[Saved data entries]
::::
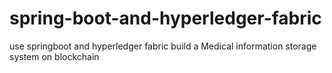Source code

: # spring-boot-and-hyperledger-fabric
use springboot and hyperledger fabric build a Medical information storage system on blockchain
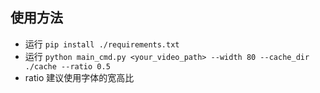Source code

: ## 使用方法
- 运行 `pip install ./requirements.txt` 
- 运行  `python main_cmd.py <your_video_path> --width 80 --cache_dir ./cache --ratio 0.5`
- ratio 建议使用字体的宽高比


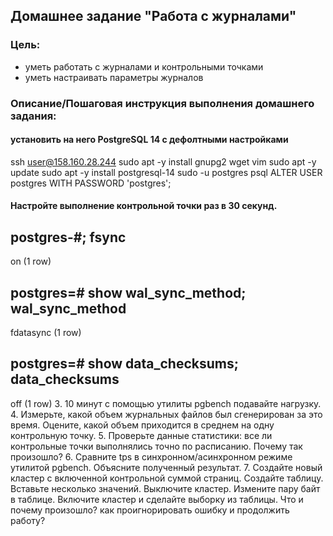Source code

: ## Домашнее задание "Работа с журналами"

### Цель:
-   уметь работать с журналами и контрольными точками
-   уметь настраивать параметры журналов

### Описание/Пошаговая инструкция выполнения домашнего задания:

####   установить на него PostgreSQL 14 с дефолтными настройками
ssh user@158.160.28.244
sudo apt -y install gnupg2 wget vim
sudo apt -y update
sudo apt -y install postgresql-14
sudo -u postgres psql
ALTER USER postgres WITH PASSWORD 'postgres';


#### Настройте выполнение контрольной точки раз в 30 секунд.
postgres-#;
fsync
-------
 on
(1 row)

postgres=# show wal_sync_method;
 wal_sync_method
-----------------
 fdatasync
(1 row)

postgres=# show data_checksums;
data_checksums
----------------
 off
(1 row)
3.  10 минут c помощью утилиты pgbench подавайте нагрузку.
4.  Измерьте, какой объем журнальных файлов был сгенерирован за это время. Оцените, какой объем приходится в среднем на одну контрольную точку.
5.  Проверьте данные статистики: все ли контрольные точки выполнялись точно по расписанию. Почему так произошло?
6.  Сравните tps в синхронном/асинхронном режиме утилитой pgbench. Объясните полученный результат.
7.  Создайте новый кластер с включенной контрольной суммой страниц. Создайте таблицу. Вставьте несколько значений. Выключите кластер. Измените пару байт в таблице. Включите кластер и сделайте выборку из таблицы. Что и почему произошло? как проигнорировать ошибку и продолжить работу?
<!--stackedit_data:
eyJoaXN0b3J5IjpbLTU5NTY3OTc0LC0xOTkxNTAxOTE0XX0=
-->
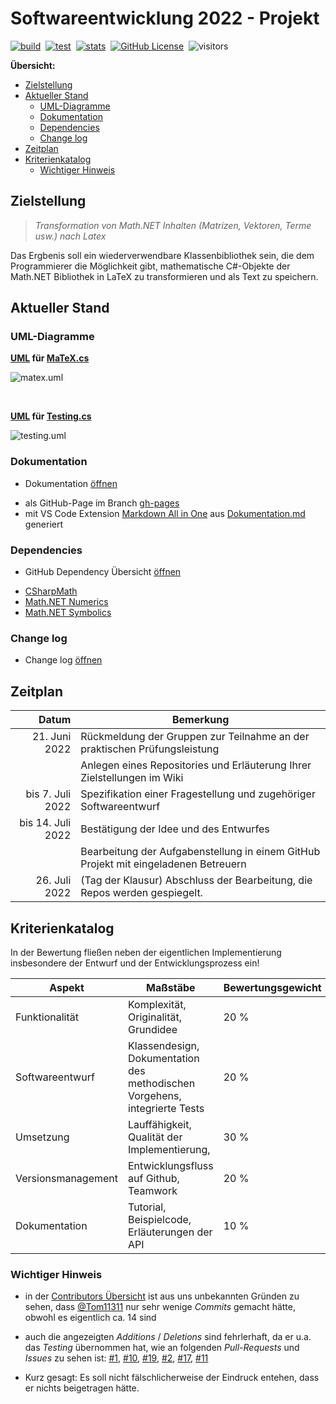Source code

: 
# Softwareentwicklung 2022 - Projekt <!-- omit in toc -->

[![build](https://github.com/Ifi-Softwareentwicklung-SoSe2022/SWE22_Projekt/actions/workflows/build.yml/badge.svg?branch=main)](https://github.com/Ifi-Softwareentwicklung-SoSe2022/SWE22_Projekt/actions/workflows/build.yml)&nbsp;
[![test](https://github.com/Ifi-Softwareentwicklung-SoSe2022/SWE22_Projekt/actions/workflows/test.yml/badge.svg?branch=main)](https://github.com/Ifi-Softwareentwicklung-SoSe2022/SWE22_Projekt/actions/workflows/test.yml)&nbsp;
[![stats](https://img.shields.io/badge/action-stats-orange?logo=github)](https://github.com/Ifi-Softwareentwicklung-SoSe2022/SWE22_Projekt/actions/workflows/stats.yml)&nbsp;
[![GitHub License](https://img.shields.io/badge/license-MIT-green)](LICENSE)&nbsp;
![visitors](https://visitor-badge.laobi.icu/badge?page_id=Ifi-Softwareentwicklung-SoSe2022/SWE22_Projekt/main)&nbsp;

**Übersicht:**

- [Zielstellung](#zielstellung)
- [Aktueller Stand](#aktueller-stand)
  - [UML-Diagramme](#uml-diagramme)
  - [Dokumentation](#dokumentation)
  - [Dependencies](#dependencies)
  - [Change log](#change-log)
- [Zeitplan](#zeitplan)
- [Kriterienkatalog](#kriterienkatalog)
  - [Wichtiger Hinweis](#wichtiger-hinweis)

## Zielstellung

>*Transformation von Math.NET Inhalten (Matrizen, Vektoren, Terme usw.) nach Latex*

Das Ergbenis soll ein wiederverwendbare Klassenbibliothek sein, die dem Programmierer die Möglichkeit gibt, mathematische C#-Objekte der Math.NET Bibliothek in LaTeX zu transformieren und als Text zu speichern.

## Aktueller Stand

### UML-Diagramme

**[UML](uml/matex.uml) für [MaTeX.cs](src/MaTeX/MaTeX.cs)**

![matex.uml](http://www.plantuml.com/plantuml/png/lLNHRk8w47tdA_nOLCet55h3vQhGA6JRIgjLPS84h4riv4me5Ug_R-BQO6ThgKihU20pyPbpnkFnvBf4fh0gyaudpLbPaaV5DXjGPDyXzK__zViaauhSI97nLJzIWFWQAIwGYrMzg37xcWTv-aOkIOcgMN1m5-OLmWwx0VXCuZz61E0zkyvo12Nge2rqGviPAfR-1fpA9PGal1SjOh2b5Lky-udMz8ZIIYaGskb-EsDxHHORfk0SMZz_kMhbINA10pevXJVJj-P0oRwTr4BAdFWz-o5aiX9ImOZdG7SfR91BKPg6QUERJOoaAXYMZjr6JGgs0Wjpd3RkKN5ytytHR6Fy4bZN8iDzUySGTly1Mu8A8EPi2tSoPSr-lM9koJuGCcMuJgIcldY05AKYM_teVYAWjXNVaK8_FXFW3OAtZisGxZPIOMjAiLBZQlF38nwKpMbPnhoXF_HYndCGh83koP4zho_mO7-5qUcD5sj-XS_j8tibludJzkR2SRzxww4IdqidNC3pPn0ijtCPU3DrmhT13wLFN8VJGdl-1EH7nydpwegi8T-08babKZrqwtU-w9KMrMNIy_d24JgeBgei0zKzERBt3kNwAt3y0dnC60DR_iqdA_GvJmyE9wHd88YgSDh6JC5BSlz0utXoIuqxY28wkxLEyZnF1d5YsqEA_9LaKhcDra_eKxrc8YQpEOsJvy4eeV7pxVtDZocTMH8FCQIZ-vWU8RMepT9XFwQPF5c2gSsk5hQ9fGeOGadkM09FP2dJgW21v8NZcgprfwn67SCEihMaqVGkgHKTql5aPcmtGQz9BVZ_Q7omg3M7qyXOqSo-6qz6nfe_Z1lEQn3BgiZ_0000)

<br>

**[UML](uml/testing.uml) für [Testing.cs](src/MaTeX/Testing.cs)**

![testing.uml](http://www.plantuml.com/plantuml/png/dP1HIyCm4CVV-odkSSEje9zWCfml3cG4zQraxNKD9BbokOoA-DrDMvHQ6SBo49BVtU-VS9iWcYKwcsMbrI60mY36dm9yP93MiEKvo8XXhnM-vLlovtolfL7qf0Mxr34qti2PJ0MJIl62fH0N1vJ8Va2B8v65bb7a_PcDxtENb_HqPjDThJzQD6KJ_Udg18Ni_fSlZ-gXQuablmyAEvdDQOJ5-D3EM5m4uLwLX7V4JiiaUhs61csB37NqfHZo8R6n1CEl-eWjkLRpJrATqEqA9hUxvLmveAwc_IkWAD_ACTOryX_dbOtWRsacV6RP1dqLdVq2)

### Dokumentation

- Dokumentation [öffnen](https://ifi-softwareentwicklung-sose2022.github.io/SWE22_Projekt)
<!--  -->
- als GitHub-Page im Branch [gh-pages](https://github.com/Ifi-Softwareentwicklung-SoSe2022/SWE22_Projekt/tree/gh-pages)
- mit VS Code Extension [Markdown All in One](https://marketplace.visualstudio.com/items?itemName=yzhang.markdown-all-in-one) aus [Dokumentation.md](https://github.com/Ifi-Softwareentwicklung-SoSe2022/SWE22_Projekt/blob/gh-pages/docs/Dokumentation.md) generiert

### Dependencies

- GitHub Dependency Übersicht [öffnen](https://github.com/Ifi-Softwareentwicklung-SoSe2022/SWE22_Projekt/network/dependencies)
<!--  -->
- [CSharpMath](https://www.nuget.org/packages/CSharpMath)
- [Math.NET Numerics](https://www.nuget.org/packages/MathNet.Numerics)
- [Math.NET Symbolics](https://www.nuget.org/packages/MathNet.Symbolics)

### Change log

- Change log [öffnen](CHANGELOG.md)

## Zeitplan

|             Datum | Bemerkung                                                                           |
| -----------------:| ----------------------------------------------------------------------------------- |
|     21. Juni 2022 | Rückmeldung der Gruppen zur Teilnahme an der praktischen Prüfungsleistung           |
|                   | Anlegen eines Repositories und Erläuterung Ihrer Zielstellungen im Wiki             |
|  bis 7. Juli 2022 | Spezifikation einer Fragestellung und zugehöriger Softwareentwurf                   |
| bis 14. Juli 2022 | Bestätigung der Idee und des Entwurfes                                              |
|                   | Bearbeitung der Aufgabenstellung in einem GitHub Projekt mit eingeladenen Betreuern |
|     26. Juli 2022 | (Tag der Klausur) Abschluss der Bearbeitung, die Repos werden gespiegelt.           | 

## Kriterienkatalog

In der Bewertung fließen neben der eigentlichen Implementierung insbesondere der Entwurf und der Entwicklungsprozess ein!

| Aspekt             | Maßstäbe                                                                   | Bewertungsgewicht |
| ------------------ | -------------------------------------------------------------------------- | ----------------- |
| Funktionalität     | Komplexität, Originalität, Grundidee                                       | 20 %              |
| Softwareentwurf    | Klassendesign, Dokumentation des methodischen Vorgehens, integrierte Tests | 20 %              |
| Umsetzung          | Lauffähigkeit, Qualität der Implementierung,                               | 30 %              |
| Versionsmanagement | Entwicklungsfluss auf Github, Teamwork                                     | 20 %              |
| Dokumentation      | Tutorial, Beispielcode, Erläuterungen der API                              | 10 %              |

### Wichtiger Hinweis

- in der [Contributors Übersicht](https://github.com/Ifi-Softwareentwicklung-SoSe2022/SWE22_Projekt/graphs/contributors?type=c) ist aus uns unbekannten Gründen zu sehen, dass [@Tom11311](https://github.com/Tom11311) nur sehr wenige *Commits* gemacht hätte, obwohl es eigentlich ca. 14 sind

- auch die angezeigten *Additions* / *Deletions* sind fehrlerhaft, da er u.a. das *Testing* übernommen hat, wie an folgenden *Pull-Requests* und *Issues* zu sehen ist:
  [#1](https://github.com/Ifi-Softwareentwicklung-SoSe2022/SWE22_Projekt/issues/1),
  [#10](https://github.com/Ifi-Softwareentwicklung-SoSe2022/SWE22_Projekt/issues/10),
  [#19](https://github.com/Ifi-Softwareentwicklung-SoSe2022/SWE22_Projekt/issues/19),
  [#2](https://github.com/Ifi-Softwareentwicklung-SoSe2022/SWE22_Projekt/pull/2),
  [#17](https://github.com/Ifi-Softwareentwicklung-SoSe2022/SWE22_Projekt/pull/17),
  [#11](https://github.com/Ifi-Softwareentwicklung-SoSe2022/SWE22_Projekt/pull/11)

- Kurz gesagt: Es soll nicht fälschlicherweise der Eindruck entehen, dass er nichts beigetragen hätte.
::::
→ Action item: Among the lines above, which hold the word "sind"? Report each one.

→ Exercise solution:
- in der [Contributors Übersicht](https://github.com/Ifi-Softwareentwicklung-SoSe2022/SWE22_Projekt/graphs/contributors?type=c) ist aus uns unbekannten Gründen zu sehen, dass [@Tom11311](https://github.com/Tom11311) nur sehr wenige *Commits* gemacht hätte, obwohl es eigentlich ca. 14 sind
- auch die angezeigten *Additions* / *Deletions* sind fehrlerhaft, da er u.a. das *Testing* übernommen hat, wie an folgenden *Pull-Requests* und *Issues* zu sehen ist:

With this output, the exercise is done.